In some states, that increase was more dramatic than the national average. California, New Jersey and Connecticut all saw increases of more than 60 percent between 2005 and 2011. In Hawaii, the number of such homes nearly doubled, rising 95 percent. And, in hard-hit Nevada, the number of homes with an unemployed parent rose by 148 percent.
The Census data confirm the findings of private researchers as well. A March report on the children of the unemployed from the Urban Institute, a policy research organization, found that more than one in six children had an unemployed or underemployed parent last year, down slightly from a 2010 peak.
And while the number of children with at least one unemployed parent swelled and then retracted some over the past several years, the number of those parents who were unemployed six months or longer more than tripled. Such long-term unemployment has proven to be one of the more difficult problems of the employment recovery and has been associated with sometimes devastating and long-lasting consequences for job seekers and their families.

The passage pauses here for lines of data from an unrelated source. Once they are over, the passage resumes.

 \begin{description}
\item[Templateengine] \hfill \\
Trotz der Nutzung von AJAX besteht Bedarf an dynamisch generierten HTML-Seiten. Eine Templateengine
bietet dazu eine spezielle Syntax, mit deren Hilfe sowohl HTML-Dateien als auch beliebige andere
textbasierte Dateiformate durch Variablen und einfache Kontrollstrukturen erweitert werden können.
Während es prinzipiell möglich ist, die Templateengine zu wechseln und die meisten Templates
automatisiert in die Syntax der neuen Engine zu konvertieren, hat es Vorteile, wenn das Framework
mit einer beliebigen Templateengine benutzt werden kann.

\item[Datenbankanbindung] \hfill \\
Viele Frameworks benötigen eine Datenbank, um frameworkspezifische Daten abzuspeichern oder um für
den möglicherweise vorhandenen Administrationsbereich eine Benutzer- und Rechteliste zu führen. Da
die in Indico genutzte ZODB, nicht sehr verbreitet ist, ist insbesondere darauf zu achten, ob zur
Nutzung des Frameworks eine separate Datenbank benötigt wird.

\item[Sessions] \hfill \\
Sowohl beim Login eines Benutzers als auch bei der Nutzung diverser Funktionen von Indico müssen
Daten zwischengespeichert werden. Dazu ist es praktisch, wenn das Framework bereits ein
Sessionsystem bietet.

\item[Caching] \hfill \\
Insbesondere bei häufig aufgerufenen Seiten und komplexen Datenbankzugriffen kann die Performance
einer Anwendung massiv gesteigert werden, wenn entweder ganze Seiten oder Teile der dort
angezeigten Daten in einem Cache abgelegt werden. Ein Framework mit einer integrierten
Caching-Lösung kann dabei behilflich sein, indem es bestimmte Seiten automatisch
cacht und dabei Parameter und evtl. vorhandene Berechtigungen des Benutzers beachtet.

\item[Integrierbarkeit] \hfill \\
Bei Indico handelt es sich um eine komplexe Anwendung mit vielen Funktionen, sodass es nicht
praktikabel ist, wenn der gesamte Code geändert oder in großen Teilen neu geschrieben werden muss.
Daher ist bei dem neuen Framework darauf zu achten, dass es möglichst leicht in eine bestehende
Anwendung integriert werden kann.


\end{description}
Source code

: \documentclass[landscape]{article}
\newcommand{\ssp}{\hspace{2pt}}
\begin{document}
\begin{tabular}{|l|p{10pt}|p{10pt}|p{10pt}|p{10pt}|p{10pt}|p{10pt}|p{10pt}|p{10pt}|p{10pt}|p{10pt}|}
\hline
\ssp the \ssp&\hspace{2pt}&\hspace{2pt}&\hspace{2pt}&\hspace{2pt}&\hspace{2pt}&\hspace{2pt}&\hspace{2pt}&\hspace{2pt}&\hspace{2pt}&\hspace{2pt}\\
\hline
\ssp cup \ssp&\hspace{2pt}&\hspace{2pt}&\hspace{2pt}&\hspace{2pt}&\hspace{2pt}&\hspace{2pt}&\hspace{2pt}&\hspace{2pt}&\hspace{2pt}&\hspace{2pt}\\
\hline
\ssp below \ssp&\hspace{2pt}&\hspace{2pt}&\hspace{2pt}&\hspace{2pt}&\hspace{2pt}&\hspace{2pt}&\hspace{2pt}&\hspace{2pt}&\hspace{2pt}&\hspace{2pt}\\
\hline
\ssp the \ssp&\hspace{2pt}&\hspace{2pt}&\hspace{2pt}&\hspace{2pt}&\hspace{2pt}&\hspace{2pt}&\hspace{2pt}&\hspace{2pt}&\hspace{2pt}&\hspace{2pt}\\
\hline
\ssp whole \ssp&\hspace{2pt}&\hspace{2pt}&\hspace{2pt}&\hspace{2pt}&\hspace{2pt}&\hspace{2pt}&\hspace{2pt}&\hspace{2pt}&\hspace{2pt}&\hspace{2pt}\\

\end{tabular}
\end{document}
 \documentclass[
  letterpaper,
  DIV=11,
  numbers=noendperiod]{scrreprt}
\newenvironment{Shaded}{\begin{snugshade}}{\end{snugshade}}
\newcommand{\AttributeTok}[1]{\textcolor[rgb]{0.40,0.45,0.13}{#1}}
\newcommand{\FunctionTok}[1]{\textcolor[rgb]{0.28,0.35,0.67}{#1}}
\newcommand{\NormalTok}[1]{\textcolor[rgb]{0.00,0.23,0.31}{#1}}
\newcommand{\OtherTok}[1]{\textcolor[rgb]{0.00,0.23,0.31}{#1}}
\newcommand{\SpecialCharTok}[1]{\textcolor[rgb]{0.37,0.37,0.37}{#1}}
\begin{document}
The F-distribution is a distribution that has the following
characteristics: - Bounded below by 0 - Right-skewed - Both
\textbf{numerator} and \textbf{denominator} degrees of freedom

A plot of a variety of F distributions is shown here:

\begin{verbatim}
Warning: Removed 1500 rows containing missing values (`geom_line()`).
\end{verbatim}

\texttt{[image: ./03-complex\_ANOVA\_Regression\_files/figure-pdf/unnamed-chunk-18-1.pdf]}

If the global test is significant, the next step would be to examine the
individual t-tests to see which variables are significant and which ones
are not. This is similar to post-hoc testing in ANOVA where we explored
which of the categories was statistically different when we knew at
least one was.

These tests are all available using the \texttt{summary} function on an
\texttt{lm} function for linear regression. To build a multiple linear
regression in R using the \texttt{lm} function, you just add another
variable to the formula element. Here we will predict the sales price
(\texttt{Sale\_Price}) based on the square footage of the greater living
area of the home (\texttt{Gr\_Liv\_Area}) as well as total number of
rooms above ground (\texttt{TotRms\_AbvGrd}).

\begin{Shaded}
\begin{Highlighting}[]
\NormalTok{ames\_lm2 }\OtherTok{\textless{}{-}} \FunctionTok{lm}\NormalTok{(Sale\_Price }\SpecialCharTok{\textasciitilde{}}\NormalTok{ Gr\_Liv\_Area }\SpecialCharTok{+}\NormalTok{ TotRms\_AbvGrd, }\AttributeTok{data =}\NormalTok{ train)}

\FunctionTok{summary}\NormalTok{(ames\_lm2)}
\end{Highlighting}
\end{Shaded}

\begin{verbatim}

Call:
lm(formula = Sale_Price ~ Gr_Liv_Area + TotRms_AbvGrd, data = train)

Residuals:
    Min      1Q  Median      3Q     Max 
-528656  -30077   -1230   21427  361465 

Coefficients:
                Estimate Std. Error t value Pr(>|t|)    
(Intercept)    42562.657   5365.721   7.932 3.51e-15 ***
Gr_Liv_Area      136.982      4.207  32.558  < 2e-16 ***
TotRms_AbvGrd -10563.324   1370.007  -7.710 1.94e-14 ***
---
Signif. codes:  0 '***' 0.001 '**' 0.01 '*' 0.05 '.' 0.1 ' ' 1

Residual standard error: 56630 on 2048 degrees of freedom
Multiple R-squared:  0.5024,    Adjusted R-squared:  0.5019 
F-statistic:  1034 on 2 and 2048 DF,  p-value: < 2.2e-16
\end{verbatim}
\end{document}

“People may not think of this as much, but job loss can also have a negative impact on family dynamics,” says Julia Isaacs, the author of the March report. Studies have found that parental long-term unemployment can also lead to poorer grades and attendance in school among children, she said. Those who suffer from such long spells of unemployment often continue to suffer from permanently lower wages, stilted careers, deterioration of mental and physical health, and higher mortality rates, all of which can impact their children as well.
Homeownership rates among parents also fell during the recession, according to the Census data. From 2005 to 2011, the number of children whose parents owned their homes fell by 15 percent. California, Arizona, Michigan and Ohio saw declines of 20 percent or more
In addition, more than one in four children last year lived with just one of their parents, with wide variations by race. More than half of black children—55 percent—lived in a single-parent household. Among Hispanics, that rate was 31 percent. Just over one in five white non-Hispanic children—21 percent—lived in single-parent households in 2012, while that rate was just 13 percent for Asian children.